_Data:_
=== Begin Enclosure ===
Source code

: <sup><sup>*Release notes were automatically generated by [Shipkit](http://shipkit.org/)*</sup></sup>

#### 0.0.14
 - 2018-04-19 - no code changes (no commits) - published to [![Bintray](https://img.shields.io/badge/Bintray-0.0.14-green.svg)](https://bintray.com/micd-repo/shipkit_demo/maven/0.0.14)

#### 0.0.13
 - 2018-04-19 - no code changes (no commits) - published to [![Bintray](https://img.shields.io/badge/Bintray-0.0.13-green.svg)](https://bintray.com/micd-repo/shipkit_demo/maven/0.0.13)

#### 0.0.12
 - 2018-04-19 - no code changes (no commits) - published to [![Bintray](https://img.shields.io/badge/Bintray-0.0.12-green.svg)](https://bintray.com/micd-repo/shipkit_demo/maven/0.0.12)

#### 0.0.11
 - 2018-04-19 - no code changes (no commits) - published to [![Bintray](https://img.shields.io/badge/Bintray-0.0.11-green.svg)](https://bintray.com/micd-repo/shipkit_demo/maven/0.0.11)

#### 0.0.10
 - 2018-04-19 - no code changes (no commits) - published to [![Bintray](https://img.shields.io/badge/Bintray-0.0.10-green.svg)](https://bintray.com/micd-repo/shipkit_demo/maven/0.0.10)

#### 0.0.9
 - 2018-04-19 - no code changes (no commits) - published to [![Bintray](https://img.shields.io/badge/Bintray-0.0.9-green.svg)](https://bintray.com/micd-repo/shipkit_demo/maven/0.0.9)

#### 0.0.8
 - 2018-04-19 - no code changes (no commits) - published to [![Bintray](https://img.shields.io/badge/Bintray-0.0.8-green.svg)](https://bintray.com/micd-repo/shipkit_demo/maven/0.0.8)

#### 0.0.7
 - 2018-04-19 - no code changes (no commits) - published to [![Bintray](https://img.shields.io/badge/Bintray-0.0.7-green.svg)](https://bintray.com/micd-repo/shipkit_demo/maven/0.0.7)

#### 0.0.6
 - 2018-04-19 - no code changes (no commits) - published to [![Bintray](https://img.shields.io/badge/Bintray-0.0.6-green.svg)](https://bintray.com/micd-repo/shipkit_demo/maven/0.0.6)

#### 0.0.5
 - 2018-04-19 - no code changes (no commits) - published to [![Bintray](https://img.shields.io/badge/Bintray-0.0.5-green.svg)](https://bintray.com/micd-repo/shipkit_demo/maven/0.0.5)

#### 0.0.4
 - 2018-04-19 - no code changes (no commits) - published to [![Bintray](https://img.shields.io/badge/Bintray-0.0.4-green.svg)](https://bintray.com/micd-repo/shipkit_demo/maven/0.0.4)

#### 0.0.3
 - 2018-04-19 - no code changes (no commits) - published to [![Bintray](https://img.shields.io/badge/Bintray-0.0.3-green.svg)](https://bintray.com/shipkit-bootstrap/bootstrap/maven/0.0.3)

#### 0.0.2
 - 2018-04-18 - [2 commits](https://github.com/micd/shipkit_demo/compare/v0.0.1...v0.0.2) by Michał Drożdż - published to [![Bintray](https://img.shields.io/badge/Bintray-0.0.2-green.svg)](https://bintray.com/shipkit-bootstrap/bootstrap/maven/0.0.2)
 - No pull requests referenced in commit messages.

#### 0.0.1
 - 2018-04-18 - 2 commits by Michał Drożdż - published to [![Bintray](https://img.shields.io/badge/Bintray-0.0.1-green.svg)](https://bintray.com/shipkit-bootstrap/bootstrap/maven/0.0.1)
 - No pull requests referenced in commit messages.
=== End Enclosure ===
Transcribe the records above with every character unchanged.

Source code

: <sup><sup>*Release notes were automatically generated by [Shipkit](http://shipkit.org/)*</sup></sup>

#### 0.0.14
 - 2018-04-19 - no code changes (no commits) - published to [![Bintray](https://img.shields.io/badge/Bintray-0.0.14-green.svg)](https://bintray.com/micd-repo/shipkit_demo/maven/0.0.14)

#### 0.0.13
 - 2018-04-19 - no code changes (no commits) - published to [![Bintray](https://img.shields.io/badge/Bintray-0.0.13-green.svg)](https://bintray.com/micd-repo/shipkit_demo/maven/0.0.13)

#### 0.0.12
 - 2018-04-19 - no code changes (no commits) - published to [![Bintray](https://img.shields.io/badge/Bintray-0.0.12-green.svg)](https://bintray.com/micd-repo/shipkit_demo/maven/0.0.12)

#### 0.0.11
 - 2018-04-19 - no code changes (no commits) - published to [![Bintray](https://img.shields.io/badge/Bintray-0.0.11-green.svg)](https://bintray.com/micd-repo/shipkit_demo/maven/0.0.11)

#### 0.0.10
 - 2018-04-19 - no code changes (no commits) - published to [![Bintray](https://img.shields.io/badge/Bintray-0.0.10-green.svg)](https://bintray.com/micd-repo/shipkit_demo/maven/0.0.10)

#### 0.0.9
 - 2018-04-19 - no code changes (no commits) - published to [![Bintray](https://img.shields.io/badge/Bintray-0.0.9-green.svg)](https://bintray.com/micd-repo/shipkit_demo/maven/0.0.9)

#### 0.0.8
 - 2018-04-19 - no code changes (no commits) - published to [![Bintray](https://img.shields.io/badge/Bintray-0.0.8-green.svg)](https://bintray.com/micd-repo/shipkit_demo/maven/0.0.8)

#### 0.0.7
 - 2018-04-19 - no code changes (no commits) - published to [![Bintray](https://img.shields.io/badge/Bintray-0.0.7-green.svg)](https://bintray.com/micd-repo/shipkit_demo/maven/0.0.7)

#### 0.0.6
 - 2018-04-19 - no code changes (no commits) - published to [![Bintray](https://img.shields.io/badge/Bintray-0.0.6-green.svg)](https://bintray.com/micd-repo/shipkit_demo/maven/0.0.6)

#### 0.0.5
 - 2018-04-19 - no code changes (no commits) - published to [![Bintray](https://img.shields.io/badge/Bintray-0.0.5-green.svg)](https://bintray.com/micd-repo/shipkit_demo/maven/0.0.5)

#### 0.0.4
 - 2018-04-19 - no code changes (no commits) - published to [![Bintray](https://img.shields.io/badge/Bintray-0.0.4-green.svg)](https://bintray.com/micd-repo/shipkit_demo/maven/0.0.4)

#### 0.0.3
 - 2018-04-19 - no code changes (no commits) - published to [![Bintray](https://img.shields.io/badge/Bintray-0.0.3-green.svg)](https://bintray.com/shipkit-bootstrap/bootstrap/maven/0.0.3)

#### 0.0.2
 - 2018-04-18 - [2 commits](https://github.com/micd/shipkit_demo/compare/v0.0.1...v0.0.2) by Michał Drożdż - published to [![Bintray](https://img.shields.io/badge/Bintray-0.0.2-green.svg)](https://bintray.com/shipkit-bootstrap/bootstrap/maven/0.0.2)
 - No pull requests referenced in commit messages.

#### 0.0.1
 - 2018-04-18 - 2 commits by Michał Drożdż - published to [![Bintray](https://img.shields.io/badge/Bintray-0.0.1-green.svg)](https://bintray.com/shipkit-bootstrap/bootstrap/maven/0.0.1)
 - No pull requests referenced in commit messages.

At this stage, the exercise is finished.